Monday, April 8, 2013

Colorado Supreme Court People v. Luna-Solis 12SA75

Decision here.

   This case gets complicated because there are multiple agencies involved.  It began as two separate kidnapping and rape investigations involving the same suspects in different jurisdictions.  The incidents occurred in 2002 and 2003 in Denver and Aurora.  During each crime, multiple suspects would abduct a woman late at night, drive her somewhere secluded, rape her, and then abandon her.  In Aurora's case, DNA for one suspect was found.  In Denver's case, DNA from two suspects was found (one of which was the same as the DNA in the Aurora case).

   A CODIS hit identified Jesus Luna-Solis as the second suspect in the Denver case.  That led to more investigation of the Aurora case, including a photo lineup.  The Aurora victim identified Luna-Solis as one of her rapists.  He was arrested, charges were filed in Arapahoe County.

   Then Denver reopened their investigation.  They didn't want to rely on DNA samples analyzed by another lab, so they obtained a rule 41.1 court order to obtain a sample of Luna-Solis' DNA.  Luna-Solis was in custody in Arapahoe county, and they went there to do their thing.  

   Before obtaining the DNA sample, they tried to interrogate him (even though there is Colorado Supreme Court precedent which prohibits custodial interrogations during the execution of a 41.1 order... more on that in a minute).  They told him they wanted to talk about a 2002 sex assault, and he said he should probably have a lawyer.  The detectives started to pack up their recording equipment, but Luna-Solis started talking about the case without any prompting or encouragement from them.  So they read him the Miranda warnings, he waived his rights, and they had their interrogation.  During that interrogation, Luna-Solis made some incriminating statements which were only relevant to the Aurora case (he admitted to driving a type of car that was used in the Aurora case.  The Denver victim wasn't able to identify the car).  After the interrogation, the detectives collected the DNA sample.

   The prosecution for the Aurora case tried to introduce evidence from the Denver investigation.  The trial court suppressed the DNA evidence and the statements Luna-Solis made to the Denver detectives, and the prosecution appealed.

   The DNA part gets a little technical, and has to do with a prosecutor's discover obligations and when a 41.1 nontestimonial identification order is appropriate vs. when a rule 16 nontestimonial identification order is appropriate.  Most cops don't really need to know that, so I'll just say that the trial court's decision was reversed and you can find out why in the court case.  On to the good stuff: custodial interrogation.

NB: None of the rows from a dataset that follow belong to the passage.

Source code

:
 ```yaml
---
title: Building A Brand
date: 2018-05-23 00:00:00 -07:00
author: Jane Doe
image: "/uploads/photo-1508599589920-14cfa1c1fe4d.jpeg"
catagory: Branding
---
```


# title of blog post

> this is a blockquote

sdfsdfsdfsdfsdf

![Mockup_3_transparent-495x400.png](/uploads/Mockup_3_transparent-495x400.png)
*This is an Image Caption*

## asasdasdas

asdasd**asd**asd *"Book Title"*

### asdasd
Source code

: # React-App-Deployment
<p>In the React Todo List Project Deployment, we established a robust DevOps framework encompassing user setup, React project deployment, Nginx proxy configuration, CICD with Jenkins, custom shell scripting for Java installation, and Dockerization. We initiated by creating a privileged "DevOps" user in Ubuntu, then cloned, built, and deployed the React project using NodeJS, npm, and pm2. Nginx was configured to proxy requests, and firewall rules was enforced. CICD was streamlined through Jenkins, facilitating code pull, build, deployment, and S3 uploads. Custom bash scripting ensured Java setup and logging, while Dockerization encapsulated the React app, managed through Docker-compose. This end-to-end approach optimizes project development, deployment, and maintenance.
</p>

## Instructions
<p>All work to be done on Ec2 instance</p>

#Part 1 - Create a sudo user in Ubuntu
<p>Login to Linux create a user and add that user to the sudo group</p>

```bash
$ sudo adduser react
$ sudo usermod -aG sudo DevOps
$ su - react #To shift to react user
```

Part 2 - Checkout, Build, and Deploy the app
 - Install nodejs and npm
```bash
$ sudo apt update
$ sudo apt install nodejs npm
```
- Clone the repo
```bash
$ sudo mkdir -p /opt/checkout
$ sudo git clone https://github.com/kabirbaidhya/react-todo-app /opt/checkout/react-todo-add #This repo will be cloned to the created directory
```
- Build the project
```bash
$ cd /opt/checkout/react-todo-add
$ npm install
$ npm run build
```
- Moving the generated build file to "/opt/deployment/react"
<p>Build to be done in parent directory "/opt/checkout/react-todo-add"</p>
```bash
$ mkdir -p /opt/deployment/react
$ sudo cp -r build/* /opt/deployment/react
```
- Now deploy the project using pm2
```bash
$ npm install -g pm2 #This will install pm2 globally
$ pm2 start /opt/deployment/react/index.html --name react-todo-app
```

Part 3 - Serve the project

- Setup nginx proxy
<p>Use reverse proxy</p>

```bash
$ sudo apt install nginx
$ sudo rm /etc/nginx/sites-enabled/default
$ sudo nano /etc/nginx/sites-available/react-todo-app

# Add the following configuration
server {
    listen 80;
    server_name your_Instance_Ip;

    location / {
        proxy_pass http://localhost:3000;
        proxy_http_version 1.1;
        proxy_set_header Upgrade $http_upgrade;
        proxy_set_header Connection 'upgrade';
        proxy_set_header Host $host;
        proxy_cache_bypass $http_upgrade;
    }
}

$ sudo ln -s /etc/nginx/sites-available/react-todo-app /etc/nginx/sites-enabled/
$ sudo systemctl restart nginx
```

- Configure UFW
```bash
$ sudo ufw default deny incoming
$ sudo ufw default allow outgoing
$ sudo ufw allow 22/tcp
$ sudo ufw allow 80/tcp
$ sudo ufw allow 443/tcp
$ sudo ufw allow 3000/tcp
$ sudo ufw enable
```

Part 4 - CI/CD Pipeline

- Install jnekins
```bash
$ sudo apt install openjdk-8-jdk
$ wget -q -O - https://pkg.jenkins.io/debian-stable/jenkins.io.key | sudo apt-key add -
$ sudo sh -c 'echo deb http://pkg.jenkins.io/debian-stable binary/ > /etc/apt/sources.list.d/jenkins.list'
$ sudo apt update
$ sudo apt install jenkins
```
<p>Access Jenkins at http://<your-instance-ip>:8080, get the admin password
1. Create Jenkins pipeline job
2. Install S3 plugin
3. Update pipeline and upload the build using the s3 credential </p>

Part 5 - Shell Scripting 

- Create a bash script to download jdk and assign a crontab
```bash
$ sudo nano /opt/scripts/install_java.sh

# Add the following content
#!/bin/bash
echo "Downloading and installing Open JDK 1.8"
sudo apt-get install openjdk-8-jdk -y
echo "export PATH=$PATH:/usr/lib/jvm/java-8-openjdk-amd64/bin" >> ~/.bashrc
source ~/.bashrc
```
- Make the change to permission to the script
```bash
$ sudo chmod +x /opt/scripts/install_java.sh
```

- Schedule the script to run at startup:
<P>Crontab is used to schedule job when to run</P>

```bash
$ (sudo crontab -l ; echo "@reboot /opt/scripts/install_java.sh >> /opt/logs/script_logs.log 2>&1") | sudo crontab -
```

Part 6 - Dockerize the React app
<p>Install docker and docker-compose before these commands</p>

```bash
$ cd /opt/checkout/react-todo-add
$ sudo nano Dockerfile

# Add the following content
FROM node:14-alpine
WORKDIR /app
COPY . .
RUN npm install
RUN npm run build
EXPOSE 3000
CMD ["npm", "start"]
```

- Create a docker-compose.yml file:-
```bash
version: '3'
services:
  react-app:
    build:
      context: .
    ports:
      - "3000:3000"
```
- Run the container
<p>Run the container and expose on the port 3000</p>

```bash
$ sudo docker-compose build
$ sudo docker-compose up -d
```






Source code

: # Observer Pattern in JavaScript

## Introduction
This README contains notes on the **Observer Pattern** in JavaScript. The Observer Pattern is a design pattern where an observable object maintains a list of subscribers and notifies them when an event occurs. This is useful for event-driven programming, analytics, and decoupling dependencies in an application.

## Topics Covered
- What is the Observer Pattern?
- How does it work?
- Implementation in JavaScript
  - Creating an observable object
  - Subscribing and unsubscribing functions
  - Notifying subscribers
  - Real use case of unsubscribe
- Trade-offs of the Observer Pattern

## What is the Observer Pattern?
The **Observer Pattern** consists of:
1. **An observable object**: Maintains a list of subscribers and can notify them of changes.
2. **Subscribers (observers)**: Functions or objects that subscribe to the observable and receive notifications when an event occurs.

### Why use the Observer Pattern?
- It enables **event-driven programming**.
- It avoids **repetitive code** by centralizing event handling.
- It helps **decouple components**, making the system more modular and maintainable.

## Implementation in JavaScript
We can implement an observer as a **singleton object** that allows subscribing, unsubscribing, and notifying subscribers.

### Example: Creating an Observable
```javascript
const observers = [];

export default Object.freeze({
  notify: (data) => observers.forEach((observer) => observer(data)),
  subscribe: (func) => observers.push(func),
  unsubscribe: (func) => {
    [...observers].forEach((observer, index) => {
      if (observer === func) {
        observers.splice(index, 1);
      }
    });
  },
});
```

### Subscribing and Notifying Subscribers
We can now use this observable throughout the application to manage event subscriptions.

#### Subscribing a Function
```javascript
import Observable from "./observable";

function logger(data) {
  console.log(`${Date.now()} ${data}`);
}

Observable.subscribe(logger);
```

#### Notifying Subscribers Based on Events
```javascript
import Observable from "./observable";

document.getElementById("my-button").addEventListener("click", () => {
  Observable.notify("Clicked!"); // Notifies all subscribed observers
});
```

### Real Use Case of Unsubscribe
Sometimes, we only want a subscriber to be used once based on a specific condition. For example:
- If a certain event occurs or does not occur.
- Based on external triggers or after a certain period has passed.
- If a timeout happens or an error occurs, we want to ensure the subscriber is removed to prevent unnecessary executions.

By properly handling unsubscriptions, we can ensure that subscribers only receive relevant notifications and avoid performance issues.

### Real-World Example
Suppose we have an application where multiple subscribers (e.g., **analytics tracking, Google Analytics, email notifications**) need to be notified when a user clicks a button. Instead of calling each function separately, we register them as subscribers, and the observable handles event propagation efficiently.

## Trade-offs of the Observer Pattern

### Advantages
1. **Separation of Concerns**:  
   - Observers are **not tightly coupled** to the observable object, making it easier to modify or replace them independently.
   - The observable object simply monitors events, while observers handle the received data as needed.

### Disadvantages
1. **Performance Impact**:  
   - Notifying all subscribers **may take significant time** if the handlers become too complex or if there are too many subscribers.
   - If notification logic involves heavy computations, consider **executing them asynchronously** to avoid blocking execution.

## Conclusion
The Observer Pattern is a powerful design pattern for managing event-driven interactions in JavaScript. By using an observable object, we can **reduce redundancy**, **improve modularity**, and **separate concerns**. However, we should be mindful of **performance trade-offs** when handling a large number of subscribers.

   There are a couple of different reasons why his statements would be suppressed.  One is an issue with how the 41.1 was handled, the other is an issue with his right to counsel.

   So rule 41.1 allows us to take someone into custody without probable cause for the limited purpose of obtaining physical evidence that would tie them to a crime (like fingerprints, or pictures).  After that, they have to be released (unless there is now probable cause to arrest them).  Since they are being taken into custody without probable cause, the Colorado Supreme Court says that even if they waive Miranda a suspect may not be subjected to custodial interrogation during the execution of a 41.1 order.  Doing so is a violation of their constitutional rights, and the statements will be suppressed even if they are voluntary.

   In this case, Luna-Solis was interrogated before the 41.1 order was executed, though.  The police didn't have to take him into custody to serve the order, he was already being held for a different offense than the one they were investigating.  So they narrowly avoided violating his rights with that one (very narrowly... the Chief Justice wrote a dissenting opinion which says he would have found that this WAS a violation and therefore suppressed the statements).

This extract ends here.